UPDATED 16:12 EDT / FEBRUARY 02 2021

CLOUD

Atlassian targets large organizations with Cloud Enterprise offering

Atlassian Corp. Plc today launched Cloud Enterprise, an offering that allows large organizations to use its software with more flexible licensing terms and gives them access to advanced administration features.

Atlassian sells a collection of popular software products used by more than 80% of the Fortune 500. The company’s perhaps most well-known solution is Jira Software, a tool that helps application development teams coordinate their work. Atlassian also offers Jira Service Management, a specialized version of the tool for delivering technical support, and Confluence, a general-purpose collaboration platform.

The newly launched Cloud Enterprise encompasses all three solutions. Enterprises that sign up for the offering can deploy an unlimited number of Jira Software, Jira Service Management and Confluence instances. The everything-included pricing structure is meant to simplify billing for large organizations that need to operate multiple, separate deployments of the same Atlassian product.

“This means independent lines of business, regional teams, or acquired entities can maintain autonomy for their own product instances,” Bala Venkatrao, the head of product for Enterprise Cloud, explained in a blog post today. To accommodate companies that have the opposite requirement and need to deploy one supersized deployment instead of several smaller ones, Enterprise Cloud allows up to 20,000 users to share a single instance.

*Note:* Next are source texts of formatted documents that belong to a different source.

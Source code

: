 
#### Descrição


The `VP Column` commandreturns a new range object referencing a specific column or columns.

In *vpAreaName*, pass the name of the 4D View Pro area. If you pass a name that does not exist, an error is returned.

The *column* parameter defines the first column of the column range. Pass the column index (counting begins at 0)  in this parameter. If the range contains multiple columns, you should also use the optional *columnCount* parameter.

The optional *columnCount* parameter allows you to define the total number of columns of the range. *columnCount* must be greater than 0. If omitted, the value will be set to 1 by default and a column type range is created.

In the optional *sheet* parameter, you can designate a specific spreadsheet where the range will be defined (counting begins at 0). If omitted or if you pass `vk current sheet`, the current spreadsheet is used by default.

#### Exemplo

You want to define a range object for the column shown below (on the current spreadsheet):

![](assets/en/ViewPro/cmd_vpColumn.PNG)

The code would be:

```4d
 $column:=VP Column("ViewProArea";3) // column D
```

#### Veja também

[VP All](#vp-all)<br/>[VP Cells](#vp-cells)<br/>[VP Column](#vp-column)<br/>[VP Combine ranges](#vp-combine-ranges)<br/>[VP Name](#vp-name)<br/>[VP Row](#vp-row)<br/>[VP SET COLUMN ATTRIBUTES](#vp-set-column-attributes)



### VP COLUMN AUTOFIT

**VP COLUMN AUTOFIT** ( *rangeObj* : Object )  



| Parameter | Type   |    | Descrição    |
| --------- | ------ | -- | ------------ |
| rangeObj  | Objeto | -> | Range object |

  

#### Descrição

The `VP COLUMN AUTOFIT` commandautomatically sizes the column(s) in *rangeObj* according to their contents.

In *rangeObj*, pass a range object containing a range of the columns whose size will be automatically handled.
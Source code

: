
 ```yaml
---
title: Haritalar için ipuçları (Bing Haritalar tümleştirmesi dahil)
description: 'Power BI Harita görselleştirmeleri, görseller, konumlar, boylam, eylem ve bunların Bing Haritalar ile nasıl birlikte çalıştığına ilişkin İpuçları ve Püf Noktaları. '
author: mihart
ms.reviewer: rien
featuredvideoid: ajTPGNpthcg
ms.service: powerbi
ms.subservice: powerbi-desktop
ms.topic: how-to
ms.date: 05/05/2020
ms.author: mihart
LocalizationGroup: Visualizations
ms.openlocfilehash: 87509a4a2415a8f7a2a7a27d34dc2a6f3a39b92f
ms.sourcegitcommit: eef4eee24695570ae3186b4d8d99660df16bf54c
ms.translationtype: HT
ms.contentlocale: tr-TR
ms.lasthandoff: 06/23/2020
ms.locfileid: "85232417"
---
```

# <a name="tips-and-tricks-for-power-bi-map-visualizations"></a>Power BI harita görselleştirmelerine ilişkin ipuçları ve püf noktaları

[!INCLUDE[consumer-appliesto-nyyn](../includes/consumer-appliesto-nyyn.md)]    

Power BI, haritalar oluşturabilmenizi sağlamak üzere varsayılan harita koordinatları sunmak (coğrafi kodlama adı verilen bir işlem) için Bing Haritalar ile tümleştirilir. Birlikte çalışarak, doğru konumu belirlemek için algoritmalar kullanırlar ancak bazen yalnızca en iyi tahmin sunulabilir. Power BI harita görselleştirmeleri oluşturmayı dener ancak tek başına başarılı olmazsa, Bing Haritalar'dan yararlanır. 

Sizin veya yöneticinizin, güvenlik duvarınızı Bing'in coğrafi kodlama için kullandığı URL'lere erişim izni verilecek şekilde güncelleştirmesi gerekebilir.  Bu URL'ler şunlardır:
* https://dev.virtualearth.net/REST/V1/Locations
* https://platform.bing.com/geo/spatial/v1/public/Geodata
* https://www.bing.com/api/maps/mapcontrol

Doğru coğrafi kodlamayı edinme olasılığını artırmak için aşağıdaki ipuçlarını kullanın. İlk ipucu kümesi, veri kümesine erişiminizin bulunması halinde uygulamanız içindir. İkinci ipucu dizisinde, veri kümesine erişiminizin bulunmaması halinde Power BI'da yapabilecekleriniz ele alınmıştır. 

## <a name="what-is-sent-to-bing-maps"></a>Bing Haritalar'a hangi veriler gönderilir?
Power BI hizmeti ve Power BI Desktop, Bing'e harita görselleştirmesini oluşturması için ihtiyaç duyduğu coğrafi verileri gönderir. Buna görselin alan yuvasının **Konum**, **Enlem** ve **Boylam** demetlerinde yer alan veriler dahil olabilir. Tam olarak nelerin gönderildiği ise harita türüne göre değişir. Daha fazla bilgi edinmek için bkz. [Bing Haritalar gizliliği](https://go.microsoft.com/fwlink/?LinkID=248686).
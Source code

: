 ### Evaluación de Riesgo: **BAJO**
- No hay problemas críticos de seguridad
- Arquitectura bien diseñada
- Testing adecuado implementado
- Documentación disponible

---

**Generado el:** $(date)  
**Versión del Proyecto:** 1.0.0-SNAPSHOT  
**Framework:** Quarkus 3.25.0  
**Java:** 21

The offering also provides multiple other features not included in the less expensive versions of Atlassian’s products. There’s a 99.95% service-level agreement that promises fewer than 21 minutes of downtime per month. Information technology teams, in turn, have access to a administration console they can use to centrally manage their companies’ different Jira Software, Jira Service Management and Confluence deployments.

For enterprises with operations in multiple countries, Atlassian has added in a data residency capability. The feature allows IT teams to specify the region where information kept in Atlassian’s products should be stored. Keeping information in the jurisdiction where it was generated is necessary to complying with certain privacy and industry-specific data protection regulations.

Down the line, Atlassian plans to add yet more features to help customers manage their data. Among the items on the agenda is a tool that will enable organizations to encrypt information they keep in Atlassian products using their own encryption keys instead of ones provided by the software maker. 

The launch of Cloud Enterprise comes as the company works to move more of its customers from the on-premises editions of its products to the cloud versions. TechCrunch reported that Atlassian plans to stop selling and supporting certain on-premise offerings by 2024.

“More than 95% of new customers start with Atlassian cloud products, and more and more on-premise customers are making the switch to cloud,” Atlassian’s Venkatrao wrote.